A food cart in Lawrence Heights? A food truck on a Queen St lot? A truck with produce and ready to eat lunches in the burbs? Now permitted.

If you're looking to start a street food business for 2014 - now's the time - contact us (info@pushfoodforward.com) so we can help you figure out the options and push food forward together!

What’s changed as of today and recent decisions

+ A new by-law for the entire City, finally allowing carts and trucks to be legal in many parts of the City - removes by-laws that banned street food from places like Scarborough, Etobicoke and much more

New food carts can apply for spots anywhere in the City except for three most downtown wards and can sell a range of foods

      + Food trucks allowed to apply anywhere in the City, with a number of exceptions, particularly not within 50m distance from a restaurant

      + Carts and trucks now allowed in private parking lots, as per agreements with the landowners - big opportunity!

      + Carts and trucks may be allowed in parks as per agreements with Parks or other City spaces

      + Likely more freedom for alternative types of vendors like mobile produce trucks

 

Food Forward’s street food timeline:

Thanks on getting this going is owed to many advocates, councillors and City staff!

Here's our timeline of advocacy and results on street food.

June 2011 – City Council kills A La Cart program, staff group forms to create new street food proposals (to report before the end of 2011).

October 2011 – Food Forward hosts town hall on food jobs bringing street food leaders together for the first time – leads to front page Toronto Star article on mobile produce vending

March 2012 – Town hall panelists and others launch the Toronto Street Food Project calling to allow diverse street food – Torontonians react with thousands of letters and tweets to councillors asking for street food.
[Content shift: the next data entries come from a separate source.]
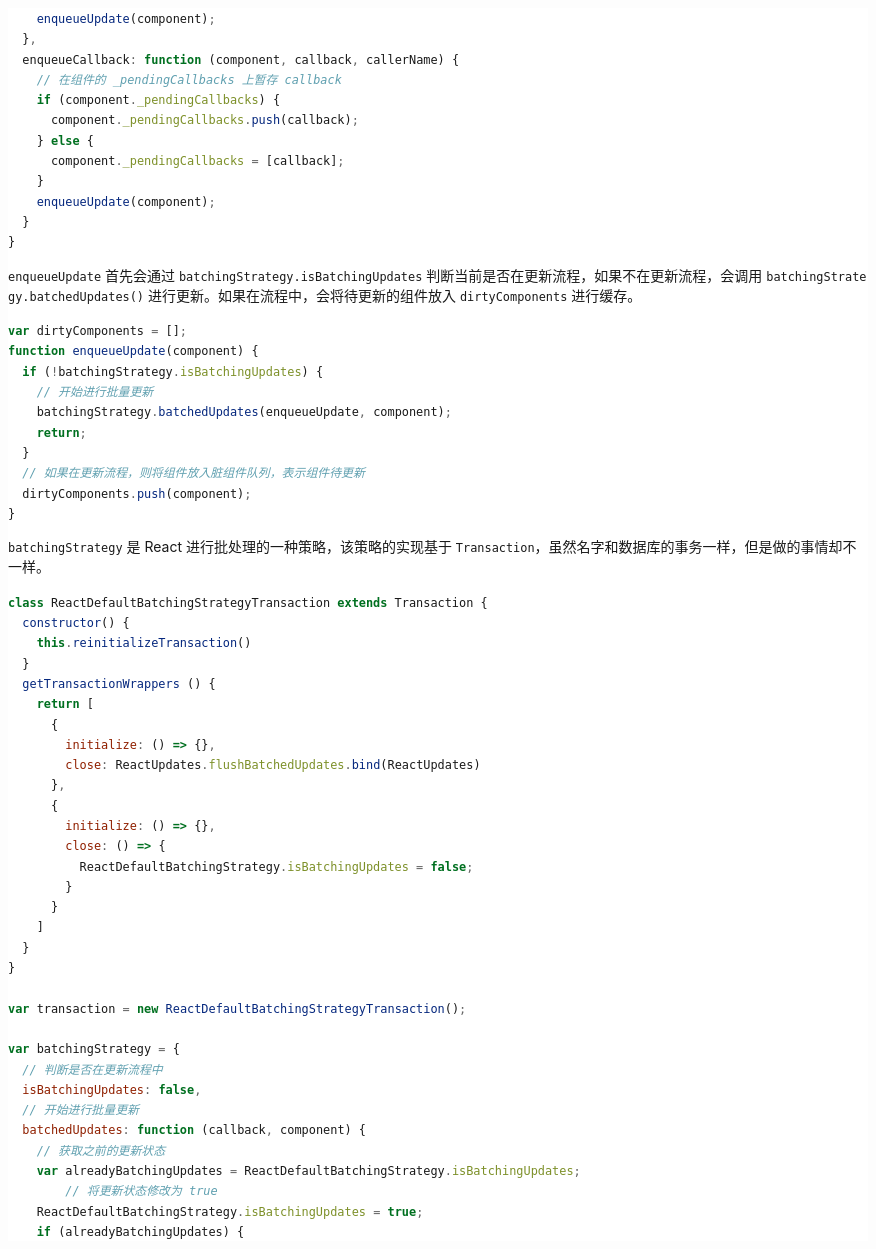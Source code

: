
```js
    enqueueUpdate(component);
  },
  enqueueCallback: function (component, callback, callerName) {
    // 在组件的 _pendingCallbacks 上暂存 callback
    if (component._pendingCallbacks) {
      component._pendingCallbacks.push(callback);
    } else {
      component._pendingCallbacks = [callback];
    }
    enqueueUpdate(component);
  }
}
```

`enqueueUpdate` 首先会通过 `batchingStrategy.isBatchingUpdates` 判断当前是否在更新流程，如果不在更新流程，会调用 `batchingStrategy.batchedUpdates()` 进行更新。如果在流程中，会将待更新的组件放入 `dirtyComponents` 进行缓存。

```js
var dirtyComponents = [];
function enqueueUpdate(component) {
  if (!batchingStrategy.isBatchingUpdates) {
  	// 开始进行批量更新
    batchingStrategy.batchedUpdates(enqueueUpdate, component);
    return;
  }
  // 如果在更新流程，则将组件放入脏组件队列，表示组件待更新
  dirtyComponents.push(component);
}
```

`batchingStrategy` 是 React 进行批处理的一种策略，该策略的实现基于 `Transaction`，虽然名字和数据库的事务一样，但是做的事情却不一样。

```js
class ReactDefaultBatchingStrategyTransaction extends Transaction {
  constructor() {
    this.reinitializeTransaction()
  }
  getTransactionWrappers () {
    return [
      {
        initialize: () => {},
        close: ReactUpdates.flushBatchedUpdates.bind(ReactUpdates)
      },
      {
        initialize: () => {},
        close: () => {
          ReactDefaultBatchingStrategy.isBatchingUpdates = false;
        }
      }
    ]
  }
}

var transaction = new ReactDefaultBatchingStrategyTransaction();

var batchingStrategy = {
  // 判断是否在更新流程中
  isBatchingUpdates: false,
  // 开始进行批量更新
  batchedUpdates: function (callback, component) {
    // 获取之前的更新状态
    var alreadyBatchingUpdates = ReactDefaultBatchingStrategy.isBatchingUpdates;
		// 将更新状态修改为 true
    ReactDefaultBatchingStrategy.isBatchingUpdates = true;
    if (alreadyBatchingUpdates) {
```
Street Food Block Party advocates for street food with many councillors attending.

June 2012 – Staff update councillors on planning. Councillors hear recommendations from Toronto Street Food Project moved by Darcy Higgins to eliminate unfair street food employee fees and allow for food trucks and carts in private lots - Councillors vote for a report back on our motion.

Expanded menus legalized for existing hot dog vendors. (Final street food decisions to be due in November 2012)

May 2013 - Report delayed again, Food Forward launches illegal fruit stand in front of City Hall, bringing front page attention back to the issue.

July 2013 - Councillors work with several food trucks, organizers, Food Forward and Parks staff to allow food trucks in some City Parks.

November 2013 - City staff get back on track with consultations and study on street food, and councillors vote to remove unfair fees for employees of street food carts and trucks.

April 2014 - Final debate on street food leaves many restrictions on trucks and no carts downtown, but finally passes comprehensive new by-law to allowing trucks and carts around the City.

Environmental motions and future reviews passed, along with a motion prompted by Food Forward and our members that eliminates automatic immediate rejection of food truck zones from a single objection.